The reality is that giving these loans or loan guarantees doesn’t really stave off bankruptcy in the long run. We will need a generous loan forgiveness program for many businesses, and the bill has features along these lines. But this will be an ongoing challenge. We have to take care over how we do bankruptcy so that we are not closing businesses that are healthy in some general sense but just got wrong-footed by this crisis.
There are some businesses that are actually doing OK right now, and even thriving, right?
That’s right. I think Amazon is hiring, delivery businesses are hiring but I think that in the end that’s going to be a small portion of the workforce. So it is some compensation but it’s not something we can rely on.
Retirement savings — how quickly might the market come back after this virus passes?

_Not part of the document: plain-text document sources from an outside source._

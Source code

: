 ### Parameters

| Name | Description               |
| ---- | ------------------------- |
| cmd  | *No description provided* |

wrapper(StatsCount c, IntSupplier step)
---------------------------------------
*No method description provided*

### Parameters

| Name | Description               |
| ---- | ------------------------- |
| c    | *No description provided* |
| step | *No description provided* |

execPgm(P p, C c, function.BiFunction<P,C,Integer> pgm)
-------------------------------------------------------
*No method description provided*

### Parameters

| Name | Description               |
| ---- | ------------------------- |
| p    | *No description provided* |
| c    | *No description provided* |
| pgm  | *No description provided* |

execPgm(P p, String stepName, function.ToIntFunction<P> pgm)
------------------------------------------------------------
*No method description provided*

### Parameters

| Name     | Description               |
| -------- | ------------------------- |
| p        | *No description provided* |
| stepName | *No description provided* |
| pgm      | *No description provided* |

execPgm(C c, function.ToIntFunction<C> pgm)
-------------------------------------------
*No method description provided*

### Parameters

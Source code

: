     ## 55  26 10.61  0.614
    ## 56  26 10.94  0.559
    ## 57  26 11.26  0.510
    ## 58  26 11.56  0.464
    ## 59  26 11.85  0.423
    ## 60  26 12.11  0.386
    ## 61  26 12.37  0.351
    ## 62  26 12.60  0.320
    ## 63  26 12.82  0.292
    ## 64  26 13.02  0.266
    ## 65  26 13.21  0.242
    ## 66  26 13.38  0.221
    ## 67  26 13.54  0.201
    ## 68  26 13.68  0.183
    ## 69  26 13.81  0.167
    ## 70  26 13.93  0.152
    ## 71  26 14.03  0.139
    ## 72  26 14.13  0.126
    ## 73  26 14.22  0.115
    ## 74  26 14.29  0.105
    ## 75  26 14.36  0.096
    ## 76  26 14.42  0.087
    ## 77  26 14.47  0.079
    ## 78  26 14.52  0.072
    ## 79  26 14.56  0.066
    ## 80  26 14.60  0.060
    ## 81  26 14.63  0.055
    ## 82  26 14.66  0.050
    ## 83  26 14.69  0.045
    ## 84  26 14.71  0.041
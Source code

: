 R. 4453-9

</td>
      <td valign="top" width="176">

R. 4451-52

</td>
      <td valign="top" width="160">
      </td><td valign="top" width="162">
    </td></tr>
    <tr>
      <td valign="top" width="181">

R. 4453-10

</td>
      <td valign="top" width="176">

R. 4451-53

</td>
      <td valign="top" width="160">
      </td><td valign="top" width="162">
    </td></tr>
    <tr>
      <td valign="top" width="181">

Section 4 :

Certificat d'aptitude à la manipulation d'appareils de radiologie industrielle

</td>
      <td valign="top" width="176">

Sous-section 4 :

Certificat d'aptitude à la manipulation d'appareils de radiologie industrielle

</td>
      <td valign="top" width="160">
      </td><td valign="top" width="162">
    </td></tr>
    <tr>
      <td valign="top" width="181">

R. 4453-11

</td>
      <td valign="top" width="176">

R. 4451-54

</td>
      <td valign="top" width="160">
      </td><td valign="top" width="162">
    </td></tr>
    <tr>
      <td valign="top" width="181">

I think the longer it goes on the less recovery we are going to see. This is where we come back to the bankruptcy channel. Remember stock prices are equity holders. If those businesses go bankrupt the debt holders might be OK but not the equity holders. If we do see waves of bankruptcies the actual values of these companies in the long run is legitimately plummeting. So that would lead to a more sustained decline in the stock market indices. Are markets resilient? Yes. Will they come back? Yes. We haven’t forgotten how to do things and the technology hasn’t gone away. So I think in the very long run we are OK. If this were over in a week I would expect a strong rebound in the markets. But in the more likely case that this goes on through the summer and we fail to secure policies that limit bankruptcy, I would expect a much more significant shock and a more significant wealth shock to Americans, with implications not just for retirement but also their sense of wealth and their ability to consume coming out of this. It’s a new reality.